The Gulf War was the beginning of a long war – not a Cold War, but a series of hot wars to police and promote the “liberal international order.” Neoconservatives and other hawks saw no limit to what they might achieve in using force to topple dictatorships and plant democracy in new lands, including the Middle East. The only problem was the 1991 war hadn’t gone far enough: it left Hussein in power in Baghdad. That was unfinished business that would have to be seen to. And in 2003, with the George W. Bush administration still riding high in the polls after the 9/11 attacks two years earlier, the hawks in the Republican party got the chance to tie up the loose ends of 1991 by bringing regime change to Iraq.

Yet the propaganda of the time emphasized that Iraq was only one member of what Bush, using the words of his speechwriter David Frum, styled the “Axis of Evil.” Iran was also a member, and the neoconservative case for war with Iraq applied equally to war with Iran. It just wasn’t practical at the time. The war would even have the same basic rationale: Hussein’s supposed quest for weapons of mass destruction – including, it was suggested, nuclear weapons – was the proximate rationale for the regime-change war in Iraq. Afterward, the prospect of Iran’s developing nuclear weapons became an argument for going to war there, too. Obama tried to blunt that argument with the “Iran Deal,” but in fact the Joint Comprehensive Plan of Action, or JCPOA, conceded the argument: Iranian nuclear aspirations were an international concern that the United States would have to take the lead in addressing.

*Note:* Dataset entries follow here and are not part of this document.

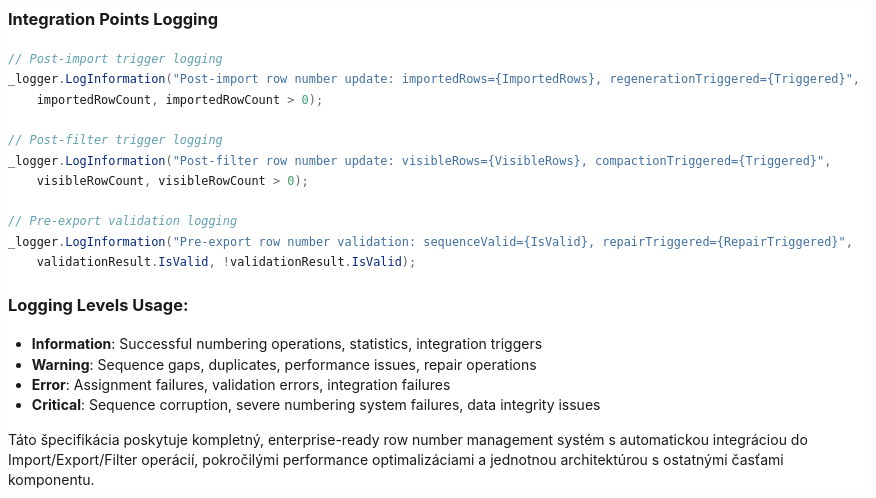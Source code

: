 ### **Integration Points Logging**

```csharp
// Post-import trigger logging
_logger.LogInformation("Post-import row number update: importedRows={ImportedRows}, regenerationTriggered={Triggered}",
    importedRowCount, importedRowCount > 0);

// Post-filter trigger logging
_logger.LogInformation("Post-filter row number update: visibleRows={VisibleRows}, compactionTriggered={Triggered}",
    visibleRowCount, visibleRowCount > 0);

// Pre-export validation logging
_logger.LogInformation("Pre-export row number validation: sequenceValid={IsValid}, repairTriggered={RepairTriggered}",
    validationResult.IsValid, !validationResult.IsValid);
```

### **Logging Levels Usage:**
- **Information**: Successful numbering operations, statistics, integration triggers
- **Warning**: Sequence gaps, duplicates, performance issues, repair operations
- **Error**: Assignment failures, validation errors, integration failures
- **Critical**: Sequence corruption, severe numbering system failures, data integrity issues

Táto špecifikácia poskytuje kompletný, enterprise-ready row number management systém s automatickou integráciou do Import/Export/Filter operácií, pokročilými performance optimalizáciami a jednotnou architektúrou s ostatnými časťami komponentu.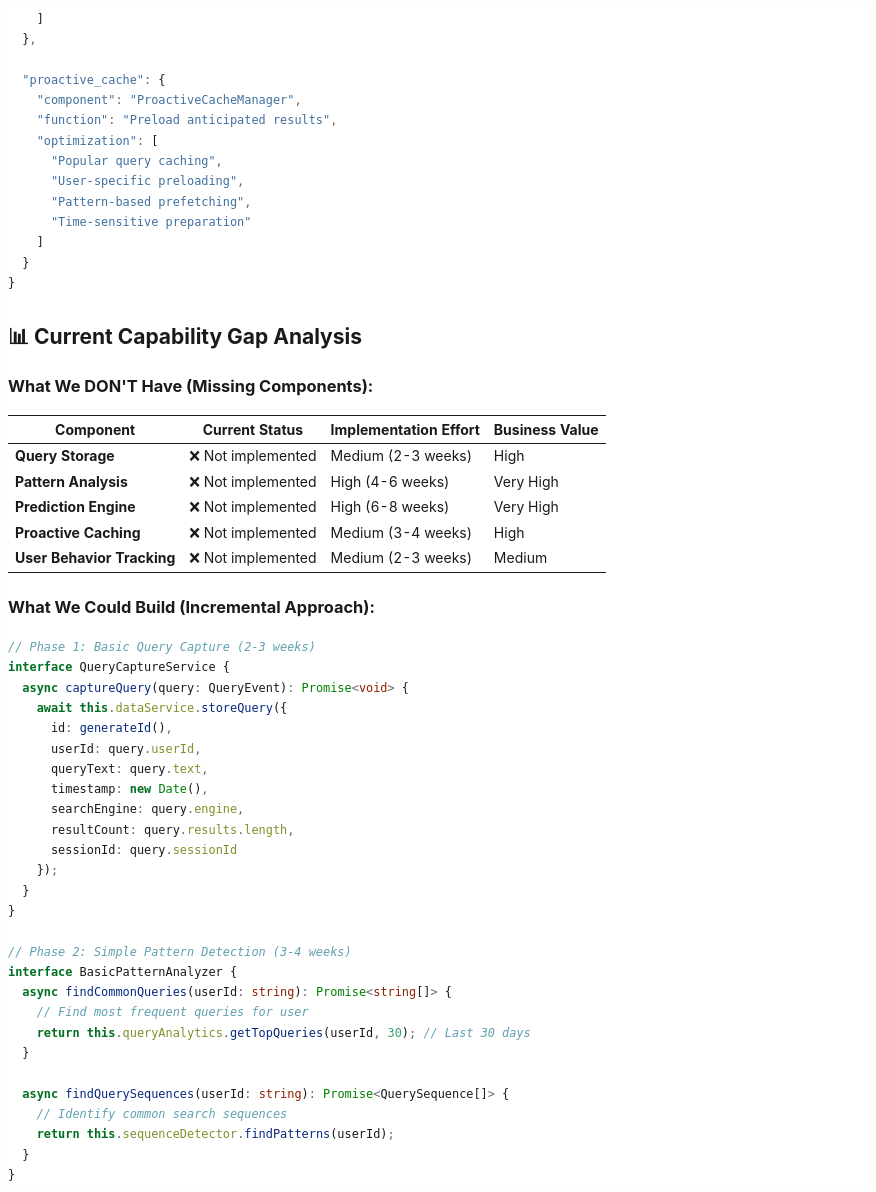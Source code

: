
 ```typescript
    ]
  },
  
  "proactive_cache": {
    "component": "ProactiveCacheManager",
    "function": "Preload anticipated results",
    "optimization": [
      "Popular query caching",
      "User-specific preloading",
      "Pattern-based prefetching",
      "Time-sensitive preparation"
    ]
  }
}
```

## 📊 **Current Capability Gap Analysis**

### **What We DON'T Have (Missing Components):**

| Component | Current Status | Implementation Effort | Business Value |
|-----------|---------------|----------------------|----------------|
| **Query Storage** | ❌ Not implemented | Medium (2-3 weeks) | High |
| **Pattern Analysis** | ❌ Not implemented | High (4-6 weeks) | Very High |
| **Prediction Engine** | ❌ Not implemented | High (6-8 weeks) | Very High |
| **Proactive Caching** | ❌ Not implemented | Medium (3-4 weeks) | High |
| **User Behavior Tracking** | ❌ Not implemented | Medium (2-3 weeks) | Medium |

### **What We Could Build (Incremental Approach):**

```typescript
// Phase 1: Basic Query Capture (2-3 weeks)
interface QueryCaptureService {
  async captureQuery(query: QueryEvent): Promise<void> {
    await this.dataService.storeQuery({
      id: generateId(),
      userId: query.userId,
      queryText: query.text,
      timestamp: new Date(),
      searchEngine: query.engine,
      resultCount: query.results.length,
      sessionId: query.sessionId
    });
  }
}

// Phase 2: Simple Pattern Detection (3-4 weeks)
interface BasicPatternAnalyzer {
  async findCommonQueries(userId: string): Promise<string[]> {
    // Find most frequent queries for user
    return this.queryAnalytics.getTopQueries(userId, 30); // Last 30 days
  }
  
  async findQuerySequences(userId: string): Promise<QuerySequence[]> {
    // Identify common search sequences
    return this.sequenceDetector.findPatterns(userId);
  }
}

```
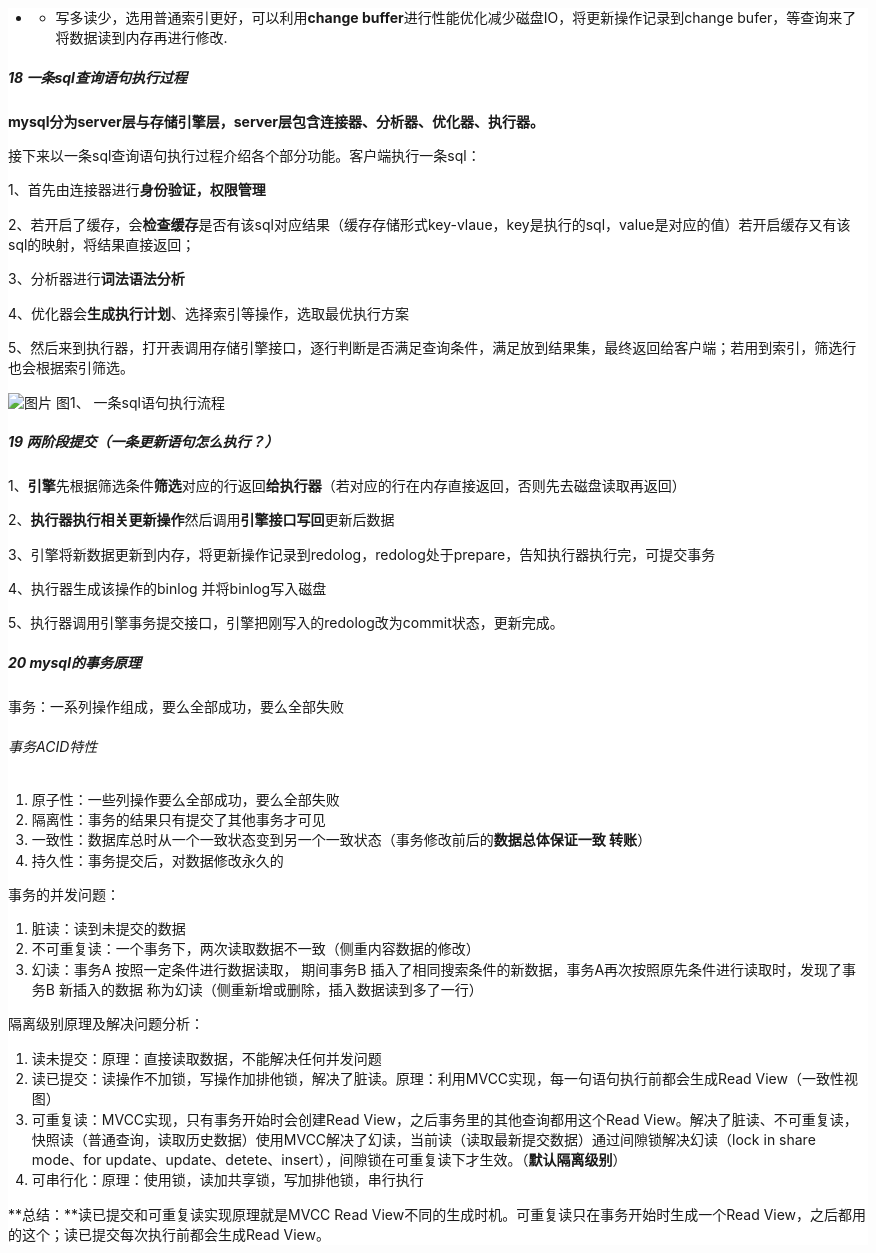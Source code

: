 - - 写多读少，选用普通索引更好，可以利用**change buffer**进行性能优化减少磁盘IO，将更新操作记录到change bufer，等查询来了将数据读到内存再进行修改.

##### 18 一条sql查询语句执行过程

**mysql分为server层与存储引擎层，server层包含连接器、分析器、优化器、执行器。**

接下来以一条sql查询语句执行过程介绍各个部分功能。客户端执行一条sql：

1、首先由连接器进行**身份验证，权限管理**

2、若开启了缓存，会**检查缓存**是否有该sql对应结果（缓存存储形式key-vlaue，key是执行的sql，value是对应的值）若开启缓存又有该sql的映射，将结果直接返回；

3、分析器进行**词法语法分析**

4、优化器会**生成执行计划**、选择索引等操作，选取最优执行方案

5、然后来到执行器，打开表调用存储引擎接口，逐行判断是否满足查询条件，满足放到结果集，最终返回给客户端；若用到索引，筛选行也会根据索引筛选。



![图片](https://mmbiz.qpic.cn/mmbiz_png/icDSUdZ2YicqoPs3kdicicx7JIOE7V2RzlBCzluibOgxBhVbpBIFww8efVxTQEfVZV6lAPCPAxqDMg0IPcdNhtLENpw/640?wx_fmt=png&tp=webp&wxfrom=5&wx_lazy=1&wx_co=1)           图1、  一条sql语句执行流程

##### 19 两阶段提交（一条更新语句怎么执行？）

1、**引擎**先根据筛选条件**筛选**对应的行返回**给执行器**（若对应的行在内存直接返回，否则先去磁盘读取再返回）

2、**执行器执行相关更新操作**然后调用**引擎接口写回**更新后数据

3、引擎将新数据更新到内存，将更新操作记录到redolog，redolog处于prepare，告知执行器执行完，可提交事务

4、执行器生成该操作的binlog 并将binlog写入磁盘

5、执行器调用引擎事务提交接口，引擎把刚写入的redolog改为commit状态，更新完成。

##### 20 mysql的事务原理

事务：一系列操作组成，要么全部成功，要么全部失败

###### 事务ACID特性

1. 原子性：一些列操作要么全部成功，要么全部失败
2. 隔离性：事务的结果只有提交了其他事务才可见
3. 一致性：数据库总时从一个一致状态变到另一个一致状态（事务修改前后的**数据总体保证一致 转账**）
4. 持久性：事务提交后，对数据修改永久的

事务的并发问题：

1. 脏读：读到未提交的数据
2. 不可重复读：一个事务下，两次读取数据不一致（侧重内容数据的修改）
3. 幻读：事务A 按照一定条件进行数据读取， 期间事务B 插入了相同搜索条件的新数据，事务A再次按照原先条件进行读取时，发现了事务B 新插入的数据 称为幻读（侧重新增或删除，插入数据读到多了一行）

隔离级别原理及解决问题分析：

1. 读未提交：原理：直接读取数据，不能解决任何并发问题
2. 读已提交：读操作不加锁，写操作加排他锁，解决了脏读。原理：利用MVCC实现，每一句语句执行前都会生成Read View（一致性视图）
3. 可重复读：MVCC实现，只有事务开始时会创建Read View，之后事务里的其他查询都用这个Read View。解决了脏读、不可重复读，快照读（普通查询，读取历史数据）使用MVCC解决了幻读，当前读（读取最新提交数据）通过间隙锁解决幻读（lock in share mode、for update、update、detete、insert），间隙锁在可重复读下才生效。（**默认隔离级别**）
4. 可串行化：原理：使用锁，读加共享锁，写加排他锁，串行执行

**总结：**读已提交和可重复读实现原理就是MVCC Read View不同的生成时机。可重复读只在事务开始时生成一个Read View，之后都用的这个；读已提交每次执行前都会生成Read View。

The JCPOA itself was, therefore, only delaying the inevitable. Sooner or later either Iran would violate the agreement or an administration that wanted to go to war would make a case that Iran had violated the agreement, much as the UN inspections regime that was meant to monitor Saddam Hussein’s WMD development became useful in making the case for war in 2003. If Trump had not gone to war this year, another Republican would have done so later – not J.D. Vance, perhaps, if he won in 2028, but if he lost, the party would have been ready to return to the hawks.

Trump has preempted that by becoming a hawk himself. If he succeeds in Iran, however, he won’t be restoring the global liberal dream long entertained by the neoconservatives and, in a different way, by the Democrats. His vision of America First isn’t noninterventionism, it’s a version of hegemony that’s more regional than global and more pragmatically mercantilistic (for lack of a better word) than ideologically liberal or democratic. His program means more interventions in the Americas, and doesn’t rule out military actions elsewhere. But its horizons are narrower than those of the neocons and liberal internationalists.

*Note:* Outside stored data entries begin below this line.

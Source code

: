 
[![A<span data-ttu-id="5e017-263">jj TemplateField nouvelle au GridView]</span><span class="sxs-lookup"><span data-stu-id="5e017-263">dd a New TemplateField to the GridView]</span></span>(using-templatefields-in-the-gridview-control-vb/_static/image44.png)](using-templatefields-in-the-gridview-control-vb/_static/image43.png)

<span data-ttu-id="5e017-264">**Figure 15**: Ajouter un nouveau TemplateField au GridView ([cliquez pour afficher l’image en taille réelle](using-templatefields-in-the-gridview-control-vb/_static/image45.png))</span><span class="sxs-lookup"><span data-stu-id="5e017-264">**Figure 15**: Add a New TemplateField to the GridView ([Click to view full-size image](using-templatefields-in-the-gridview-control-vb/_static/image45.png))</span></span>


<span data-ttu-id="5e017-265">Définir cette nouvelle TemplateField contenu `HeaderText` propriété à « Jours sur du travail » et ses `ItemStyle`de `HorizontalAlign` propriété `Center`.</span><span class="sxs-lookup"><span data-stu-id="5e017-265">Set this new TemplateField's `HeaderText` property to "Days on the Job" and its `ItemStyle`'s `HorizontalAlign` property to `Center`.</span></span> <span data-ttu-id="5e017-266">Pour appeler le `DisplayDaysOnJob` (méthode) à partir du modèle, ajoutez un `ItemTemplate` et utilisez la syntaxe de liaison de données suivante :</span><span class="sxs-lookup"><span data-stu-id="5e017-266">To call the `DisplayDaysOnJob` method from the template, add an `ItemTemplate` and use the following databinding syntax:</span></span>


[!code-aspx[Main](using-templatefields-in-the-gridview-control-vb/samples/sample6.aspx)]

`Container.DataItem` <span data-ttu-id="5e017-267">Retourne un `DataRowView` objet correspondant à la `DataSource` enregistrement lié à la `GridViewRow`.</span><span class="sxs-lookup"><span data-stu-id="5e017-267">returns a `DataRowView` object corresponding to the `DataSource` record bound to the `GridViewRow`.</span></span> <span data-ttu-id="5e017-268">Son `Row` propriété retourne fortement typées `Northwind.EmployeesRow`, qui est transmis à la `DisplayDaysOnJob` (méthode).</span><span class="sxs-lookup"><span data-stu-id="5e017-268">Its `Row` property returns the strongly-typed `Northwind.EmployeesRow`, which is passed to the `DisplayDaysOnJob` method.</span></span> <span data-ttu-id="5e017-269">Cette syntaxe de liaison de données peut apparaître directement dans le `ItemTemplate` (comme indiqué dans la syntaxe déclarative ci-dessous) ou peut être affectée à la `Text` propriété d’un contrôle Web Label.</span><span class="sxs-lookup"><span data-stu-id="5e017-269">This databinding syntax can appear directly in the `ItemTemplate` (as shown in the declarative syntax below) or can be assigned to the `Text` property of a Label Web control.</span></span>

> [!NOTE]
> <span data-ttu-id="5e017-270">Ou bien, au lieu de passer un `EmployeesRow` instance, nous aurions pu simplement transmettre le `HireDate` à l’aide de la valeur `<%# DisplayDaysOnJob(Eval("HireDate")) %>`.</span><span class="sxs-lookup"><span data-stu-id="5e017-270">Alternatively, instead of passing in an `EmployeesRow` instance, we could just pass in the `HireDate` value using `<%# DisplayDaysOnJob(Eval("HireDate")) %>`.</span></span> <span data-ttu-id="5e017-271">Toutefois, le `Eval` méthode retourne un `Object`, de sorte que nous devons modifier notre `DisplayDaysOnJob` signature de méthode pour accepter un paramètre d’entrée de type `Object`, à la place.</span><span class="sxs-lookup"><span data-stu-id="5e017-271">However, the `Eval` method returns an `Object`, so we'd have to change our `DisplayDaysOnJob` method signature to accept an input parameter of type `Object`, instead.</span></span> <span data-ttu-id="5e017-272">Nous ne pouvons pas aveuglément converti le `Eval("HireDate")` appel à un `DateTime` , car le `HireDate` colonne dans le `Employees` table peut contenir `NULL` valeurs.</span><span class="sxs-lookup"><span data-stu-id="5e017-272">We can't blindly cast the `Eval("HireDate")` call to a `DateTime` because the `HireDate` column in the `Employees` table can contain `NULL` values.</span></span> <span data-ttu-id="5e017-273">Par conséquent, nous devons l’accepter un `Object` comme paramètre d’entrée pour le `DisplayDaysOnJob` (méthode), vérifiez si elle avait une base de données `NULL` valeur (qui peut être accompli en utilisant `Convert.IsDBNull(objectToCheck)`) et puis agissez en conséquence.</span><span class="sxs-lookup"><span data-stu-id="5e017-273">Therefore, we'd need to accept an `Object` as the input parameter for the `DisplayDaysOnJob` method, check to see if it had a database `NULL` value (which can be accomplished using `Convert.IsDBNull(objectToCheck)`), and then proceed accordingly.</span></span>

No other Middle East wars are on the Trumpian horizon

No other Middle East wars are on the Trumpian horizon. And no regime other than Iran’s inflames the spirits of those Americans who are old enough to remember the humiliation inflicted on the nation by the hostage crisis of 1979. Americans of that generation are aging out of the population year by year, in any event. The passions that involve us in foreign conflicts in the future will be those of a younger cohort.

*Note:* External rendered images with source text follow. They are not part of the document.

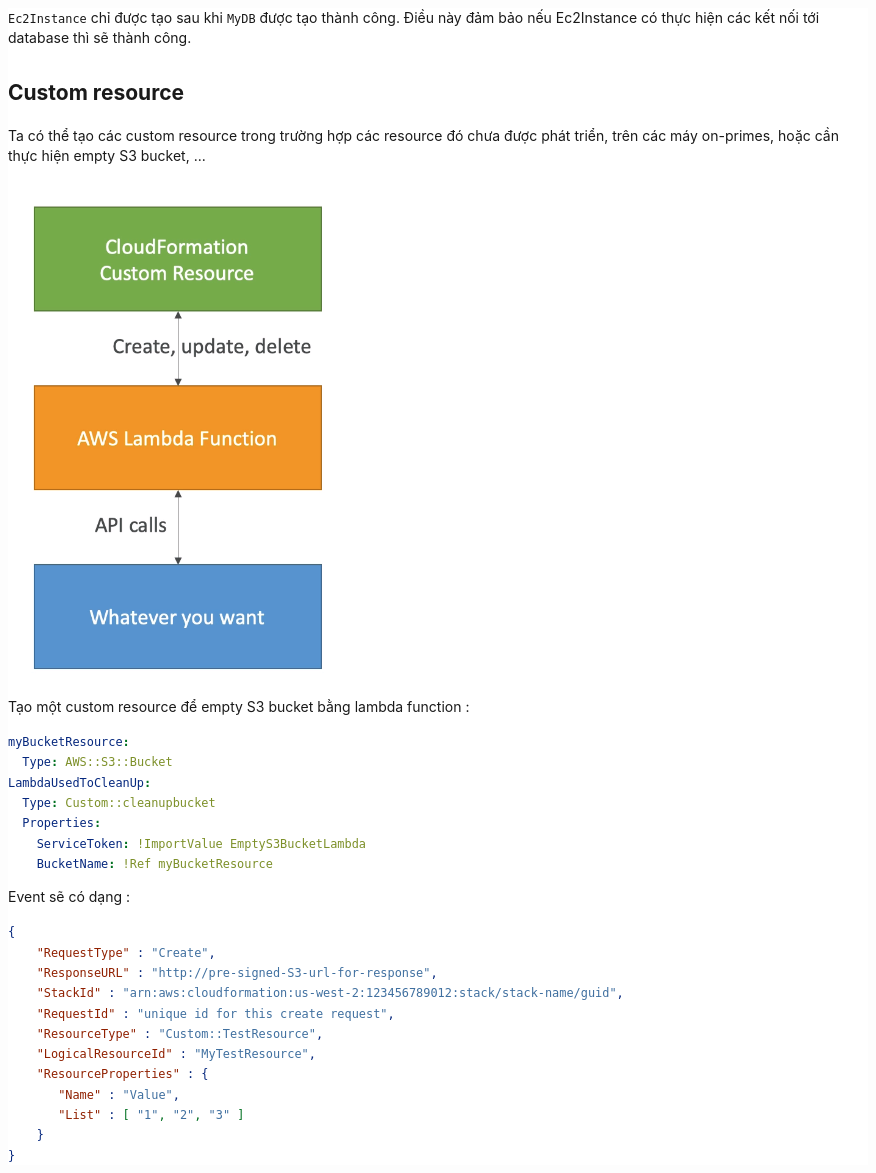 `Ec2Instance` chỉ được tạo sau khi `MyDB` được tạo thành công. Điều này đảm bảo nếu Ec2Instance có thực hiện các kết nối tới database thì sẽ thành công.  

## Custom resource  

Ta có thể tạo các custom resource trong trường hợp các resource đó chưa được phát triển, trên các máy on-primes, hoặc cần thực hiện empty S3 bucket, ...  

![img](img/2021-03-22-16-13-52.png)  

Tạo một custom resource để empty S3 bucket bằng lambda function :  

```yml
myBucketResource:
  Type: AWS::S3::Bucket
LambdaUsedToCleanUp:
  Type: Custom::cleanupbucket
  Properties:
    ServiceToken: !ImportValue EmptyS3BucketLambda
    BucketName: !Ref myBucketResource
```

Event sẽ có dạng :  

```json
{
    "RequestType" : "Create",
    "ResponseURL" : "http://pre-signed-S3-url-for-response",
    "StackId" : "arn:aws:cloudformation:us-west-2:123456789012:stack/stack-name/guid",
    "RequestId" : "unique id for this create request",
    "ResourceType" : "Custom::TestResource",
    "LogicalResourceId" : "MyTestResource",
    "ResourceProperties" : {
       "Name" : "Value",
       "List" : [ "1", "2", "3" ]
    }
}
```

And if the Iran war goes badly – as badly as the Iraq War did for Bush – Trump’s new style of interventionism will be repudiated by voters as thoroughly as Trump’s own election repudiated the neoconservatives. MAGA itself, as well as Israel’s standing with the American public, will be collateral damage. And what comes next will be an even more radical phase in domestic politics. For a republic like ours, war always has a home front.